▶ **Exercise**
Transcribe the following records exactly, images excluded.

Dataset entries
- - - - - - -
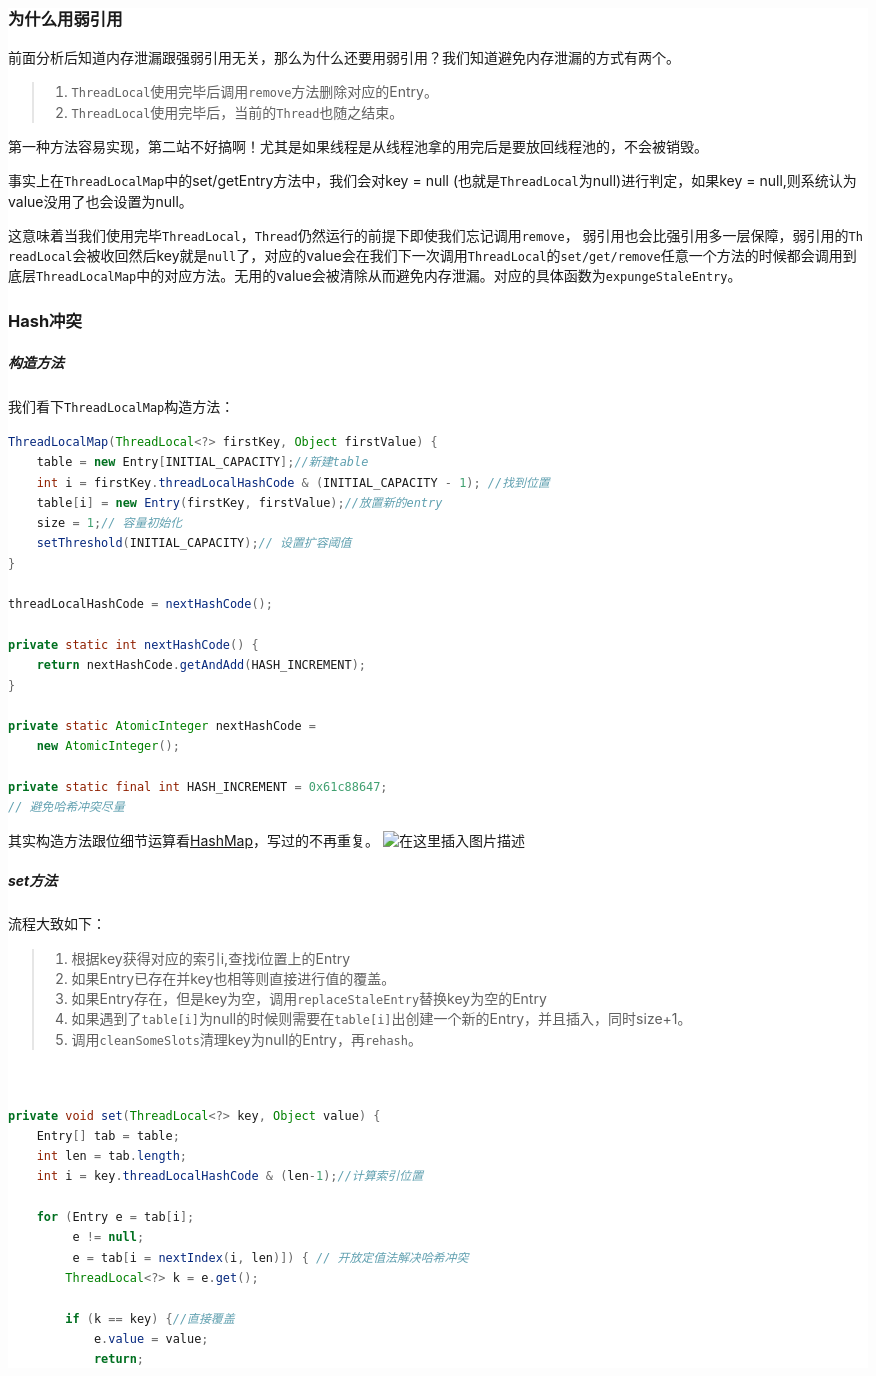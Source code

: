 ### 为什么用弱引用
前面分析后知道内存泄漏跟强弱引用无关，那么为什么还要用弱引用？我们知道避免内存泄漏的方式有两个。
> 1. `ThreadLocal`使用完毕后调用`remove`方法删除对应的Entry。
> 2. `ThreadLocal`使用完毕后，当前的`Thread`也随之结束。

第一种方法容易实现，第二站不好搞啊！尤其是如果线程是从线程池拿的用完后是要放回线程池的，不会被销毁。

事实上在`ThreadLocalMap`中的set/getEntry方法中，我们会对key = null (也就是`ThreadLocal`为null)进行判定，如果key = null,则系统认为value没用了也会设置为null。

这意味着当我们使用完毕`ThreadLocal`，`Thread`仍然运行的前提下即使我们忘记调用`remove`， 弱引用也会比强引用多一层保障，弱引用的`ThreadLocal`会被收回然后key就是`null`了，对应的value会在我们下一次调用`ThreadLocal`的`set/get/remove`任意一个方法的时候都会调用到底层`ThreadLocalMap`中的对应方法。无用的value会被清除从而避免内存泄漏。对应的具体函数为`expungeStaleEntry`。

### Hash冲突
#####  构造方法
我们看下`ThreadLocalMap`构造方法：
```java
ThreadLocalMap(ThreadLocal<?> firstKey, Object firstValue) {
    table = new Entry[INITIAL_CAPACITY];//新建table
    int i = firstKey.threadLocalHashCode & (INITIAL_CAPACITY - 1); //找到位置
    table[i] = new Entry(firstKey, firstValue);//放置新的entry
    size = 1;// 容量初始化
    setThreshold(INITIAL_CAPACITY);// 设置扩容阈值
}

threadLocalHashCode = nextHashCode();

private static int nextHashCode() {
    return nextHashCode.getAndAdd(HASH_INCREMENT);
}

private static AtomicInteger nextHashCode =
    new AtomicInteger();

private static final int HASH_INCREMENT = 0x61c88647;
// 避免哈希冲突尽量
```
其实构造方法跟位细节运算看[HashMap](https://sowhat.blog.csdn.net/article/details/105000051)，写过的不再重复。
![在这里插入图片描述](https://img-blog.csdnimg.cn/20200730161951186.png#pic_center)

##### set方法
流程大致如下：
> 1. 根据key获得对应的索引i,查找i位置上的Entry
> 2. 如果Entry已存在并key也相等则直接进行值的覆盖。
> 3.  如果Entry存在，但是key为空，调用`replaceStaleEntry`替换key为空的Entry
> 4. 如果遇到了`table[i]`为null的时候则需要在`table[i]`出创建一个新的Entry，并且插入，同时size+1。
> 5. 调用`cleanSomeSlots`清理key为null的Entry，再`rehash`。
```java


private void set(ThreadLocal<?> key, Object value) {
    Entry[] tab = table;
    int len = tab.length;
    int i = key.threadLocalHashCode & (len-1);//计算索引位置

    for (Entry e = tab[i];
         e != null;
         e = tab[i = nextIndex(i, len)]) { // 开放定值法解决哈希冲突
        ThreadLocal<?> k = e.get();

        if (k == key) {//直接覆盖
            e.value = value;
            return;
```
- - - - - - -
▶ **Solution to this task**
Source code

: ### 为什么用弱引用
前面分析后知道内存泄漏跟强弱引用无关，那么为什么还要用弱引用？我们知道避免内存泄漏的方式有两个。
> 1. `ThreadLocal`使用完毕后调用`remove`方法删除对应的Entry。
> 2. `ThreadLocal`使用完毕后，当前的`Thread`也随之结束。

第一种方法容易实现，第二站不好搞啊！尤其是如果线程是从线程池拿的用完后是要放回线程池的，不会被销毁。

事实上在`ThreadLocalMap`中的set/getEntry方法中，我们会对key = null (也就是`ThreadLocal`为null)进行判定，如果key = null,则系统认为value没用了也会设置为null。

这意味着当我们使用完毕`ThreadLocal`，`Thread`仍然运行的前提下即使我们忘记调用`remove`， 弱引用也会比强引用多一层保障，弱引用的`ThreadLocal`会被收回然后key就是`null`了，对应的value会在我们下一次调用`ThreadLocal`的`set/get/remove`任意一个方法的时候都会调用到底层`ThreadLocalMap`中的对应方法。无用的value会被清除从而避免内存泄漏。对应的具体函数为`expungeStaleEntry`。

### Hash冲突
#####  构造方法
我们看下`ThreadLocalMap`构造方法：
```java
ThreadLocalMap(ThreadLocal<?> firstKey, Object firstValue) {
    table = new Entry[INITIAL_CAPACITY];//新建table
    int i = firstKey.threadLocalHashCode & (INITIAL_CAPACITY - 1); //找到位置
    table[i] = new Entry(firstKey, firstValue);//放置新的entry
    size = 1;// 容量初始化
    setThreshold(INITIAL_CAPACITY);// 设置扩容阈值
}

threadLocalHashCode = nextHashCode();

private static int nextHashCode() {
    return nextHashCode.getAndAdd(HASH_INCREMENT);
}

private static AtomicInteger nextHashCode =
    new AtomicInteger();

private static final int HASH_INCREMENT = 0x61c88647;
// 避免哈希冲突尽量
```
其实构造方法跟位细节运算看[HashMap](https://sowhat.blog.csdn.net/article/details/105000051)，写过的不再重复。
![在这里插入图片描述](https://img-blog.csdnimg.cn/20200730161951186.png#pic_center)

##### set方法
流程大致如下：
> 1. 根据key获得对应的索引i,查找i位置上的Entry
> 2. 如果Entry已存在并key也相等则直接进行值的覆盖。
> 3.  如果Entry存在，但是key为空，调用`replaceStaleEntry`替换key为空的Entry
> 4. 如果遇到了`table[i]`为null的时候则需要在`table[i]`出创建一个新的Entry，并且插入，同时size+1。
> 5. 调用`cleanSomeSlots`清理key为null的Entry，再`rehash`。
```java


private void set(ThreadLocal<?> key, Object value) {
    Entry[] tab = table;
    int len = tab.length;
    int i = key.threadLocalHashCode & (len-1);//计算索引位置

    for (Entry e = tab[i];
         e != null;
         e = tab[i = nextIndex(i, len)]) { // 开放定值法解决哈希冲突
        ThreadLocal<?> k = e.get();

        if (k == key) {//直接覆盖
            e.value = value;
            return;
```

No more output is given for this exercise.